I also learned other important lessons, five of which are worth sharing:
I’m not alone in my job search. There are many people out there “between jobs”, recently let go, been away for a while, or taking one form or another of sabbatical. Two points starkly stood out: first, even if someone is currently gainfully employed, many have been through a redundancy at some point in their careers. Second, as is true of most social media posting, people on LinkedIn only share good professional news. Many individuals who are not currently employed, even months after the fact, still have their most recent roles on LinkedIn. That realization was comforting, taking away the stress and “why me” mentality that first came with losing a job.
It’s not about me. Companies are profit generating machines and as such cannot always care about their employees. Individuals care, managers care, HR cares, but their emergent phenomenon known as a company has no empathy or humanity; many decisions are taken based on the bottom line. When the decision is taken to reduce headcount it’s rarely about performance and impact, it’s mostly about satisfying some arbitrary targets set by shareholders.
Going it alone is not necessarily better for me.
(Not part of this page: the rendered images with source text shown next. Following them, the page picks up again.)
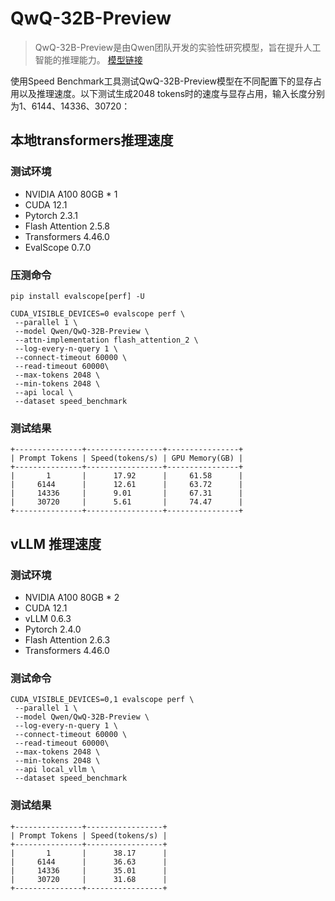 # QwQ-32B-Preview

> QwQ-32B-Preview是由Qwen团队开发的实验性研究模型，旨在提升人工智能的推理能力。 [模型链接](https://modelscope.cn/models/Qwen/QwQ-32B-Preview/summary)

使用Speed Benchmark工具测试QwQ-32B-Preview模型在不同配置下的显存占用以及推理速度。以下测试生成2048 tokens时的速度与显存占用，输入长度分别为1、6144、14336、30720：

## 本地transformers推理速度


### 测试环境

- NVIDIA A100 80GB * 1
- CUDA 12.1
- Pytorch 2.3.1
- Flash Attention 2.5.8
- Transformers 4.46.0
- EvalScope 0.7.0


### 压测命令
```shell
pip install evalscope[perf] -U
```
```shell
CUDA_VISIBLE_DEVICES=0 evalscope perf \
 --parallel 1 \
 --model Qwen/QwQ-32B-Preview \
 --attn-implementation flash_attention_2 \
 --log-every-n-query 1 \
 --connect-timeout 60000 \
 --read-timeout 60000\
 --max-tokens 2048 \
 --min-tokens 2048 \
 --api local \
 --dataset speed_benchmark
```

### 测试结果
```text
+---------------+-----------------+----------------+
| Prompt Tokens | Speed(tokens/s) | GPU Memory(GB) |
+---------------+-----------------+----------------+
|       1       |      17.92      |     61.58      |
|     6144      |      12.61      |     63.72      |
|     14336     |      9.01       |     67.31      |
|     30720     |      5.61       |     74.47      |
+---------------+-----------------+----------------+
```

## vLLM 推理速度

### 测试环境
- NVIDIA A100 80GB * 2
- CUDA 12.1
- vLLM 0.6.3
- Pytorch 2.4.0
- Flash Attention 2.6.3
- Transformers 4.46.0

### 测试命令
```shell
CUDA_VISIBLE_DEVICES=0,1 evalscope perf \
 --parallel 1 \
 --model Qwen/QwQ-32B-Preview \
 --log-every-n-query 1 \
 --connect-timeout 60000 \
 --read-timeout 60000\
 --max-tokens 2048 \
 --min-tokens 2048 \
 --api local_vllm \
 --dataset speed_benchmark
```

### 测试结果
```text
+---------------+-----------------+
| Prompt Tokens | Speed(tokens/s) |
+---------------+-----------------+
|       1       |      38.17      |
|     6144      |      36.63      |
|     14336     |      35.01      |
|     30720     |      31.68      |
+---------------+-----------------+
``` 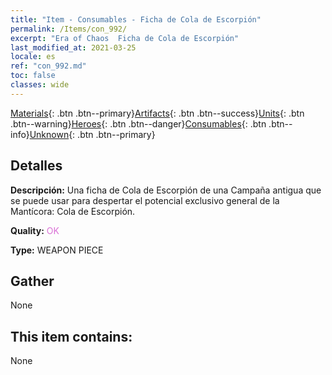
 ```yaml
---
title: "Item - Consumables - Ficha de Cola de Escorpión"
permalink: /Items/con_992/
excerpt: "Era of Chaos  Ficha de Cola de Escorpión"
last_modified_at: 2021-03-25
locale: es
ref: "con_992.md"
toc: false
classes: wide
---
```

 [Materials](/es/Items/){: .btn .btn--primary}[Artifacts](/es/Items/Artifacts/){: .btn .btn--success}[Units](/es/Items/Units/){: .btn .btn--warning}[Heroes](/es/Items/Heroes/){: .btn .btn--danger}[Consumables](/es/Items/Consumables/){: .btn .btn--info}[Unknown](/es/Items/Unknown/){: .btn .btn--primary}

## Detalles
 **Descripción:** Una ficha de Cola de Escorpión de una Campaña antigua que se puede usar para despertar el potencial exclusivo general de la Mantícora: Cola de Escorpión.

 **Quality:** <span style="color: #DA70D6">OK</span>

 **Type:** WEAPON PIECE

## Gather

  None

## This item contains:

  None

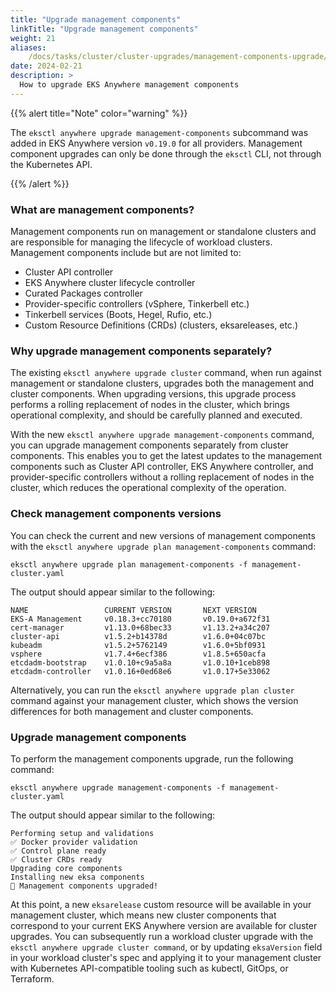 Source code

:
 ```yaml
---
title: "Upgrade management components"
linkTitle: "Upgrade management components"
weight: 21
aliases:
    /docs/tasks/cluster/cluster-upgrades/management-components-upgrade/
date: 2024-02-21
description: >
  How to upgrade EKS Anywhere management components
---
```


{{% alert title="Note" color="warning" %}}

The `eksctl anywhere upgrade management-components` subcommand was added in EKS Anywhere version `v0.19.0` for all providers. Management component upgrades can only be done through the `eksctl` CLI, not through the Kubernetes API.

{{% /alert %}}

### What are management components?

Management components run on management or standalone clusters and are responsible for managing the lifecycle of workload clusters. Management components include but are not limited to:

* Cluster API controller
* EKS Anywhere cluster lifecycle controller
* Curated Packages controller
* Provider-specific controllers (vSphere, Tinkerbell etc.)
* Tinkerbell services (Boots, Hegel, Rufio, etc.)
* Custom Resource Definitions (CRDs) (clusters, eksareleases, etc.)

### Why upgrade management components separately?

The existing `eksctl anywhere upgrade cluster` command, when run against management or standalone clusters, upgrades both the management and cluster components. When upgrading versions, this upgrade process performs a rolling replacement of nodes in the cluster, which brings operational complexity, and should be carefully planned and executed.

With the new `eksctl anywhere upgrade management-components` command, you can upgrade management components separately from cluster components. This enables you to get the latest updates to the management components such as Cluster API controller, EKS Anywhere controller, and provider-specific controllers without a rolling replacement of nodes in the cluster, which reduces the operational complexity of the operation.

### Check management components versions

You can check the current and new versions of management components with the `eksctl anywhere upgrade plan management-components` command:

```
eksctl anywhere upgrade plan management-components -f management-cluster.yaml
```

The output should appear similar to the following:

```
NAME                 CURRENT VERSION       NEXT VERSION
EKS-A Management     v0.18.3+cc70180       v0.19.0+a672f31
cert-manager         v1.13.0+68bec33       v1.13.2+a34c207
cluster-api          v1.5.2+b14378d        v1.6.0+04c07bc
kubeadm              v1.5.2+5762149        v1.6.0+5bf0931
vsphere              v1.7.4+6ecf386        v1.8.5+650acfa
etcdadm-bootstrap    v1.0.10+c9a5a8a       v1.0.10+1ceb898
etcdadm-controller   v1.0.16+0ed68e6       v1.0.17+5e33062
```

Alternatively, you can run the `eksctl anywhere upgrade plan cluster` command against your management cluster, which shows the version differences for both management and cluster components.

### Upgrade management components

To perform the management components upgrade, run the following command:

```
eksctl anywhere upgrade management-components -f management-cluster.yaml
```

The output should appear similar to the following:

```
Performing setup and validations
✅ Docker provider validation
✅ Control plane ready
✅ Cluster CRDs ready
Upgrading core components
Installing new eksa components
🎉 Management components upgraded!
```

At this point, a new `eksarelease` custom resource will be available in your management cluster, which means new cluster components that correspond to your current EKS Anywhere version are available for cluster upgrades. You can subsequently run a workload cluster upgrade with the `eksctl anywhere upgrade cluster command`, or by updating `eksaVersion` field in your workload cluster's spec and applying it to your management cluster with Kubernetes API-compatible tooling such as kubectl, GitOps, or Terraform.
I had always imagined that business owners have it better off – no unexplainable decisions to follow, no shareholders to drive quarterly results, and you can work your own hours. The reality, however, for most small business owners, at least until they hit scale, is a life of constant hustle. One of my friends described his contractor role as “feast or famine” – a stressful state that I don’t think I’d enjoy. That said, it is also a state that many thrive in.
I need a thicker skin because finding a new job is a numbers game. There will be many more misses than hits. When I used to give advice to other job seekers, I used to liken the process to dating; there are many single people out there, but for the right people to meet each other, it must be the right place, right time, right status, right mental space – for both parties… finding a job is exactly like that. I’ll need to find a role that requires my experience, in a company that appeals to me, in the city I live, and they need to find me compelling enough, and be ready to hire, and actually complete the hiring process. There will be many false positives, and lots of ghosting, and many “thank you for your application, while your profile is strong, it didn’t fit” emails along the way.
The search will take time, but I will eventually be OK. Patience will need to be my friend. In addition to all the challenges in point 4, senior roles, by definition, are rare, and in uncertain economic conditions, tend to become lower priority (the roles either consolidate or get double-hatted). But once I do find something, I’ll look back and see a bump in the road rather than a cliff that I fell off, and most importantly, be all the richer for the interesting and inspiring people I’m getting to meet along the way.
Have you been through a redundancy before? What lessons did you learn from it?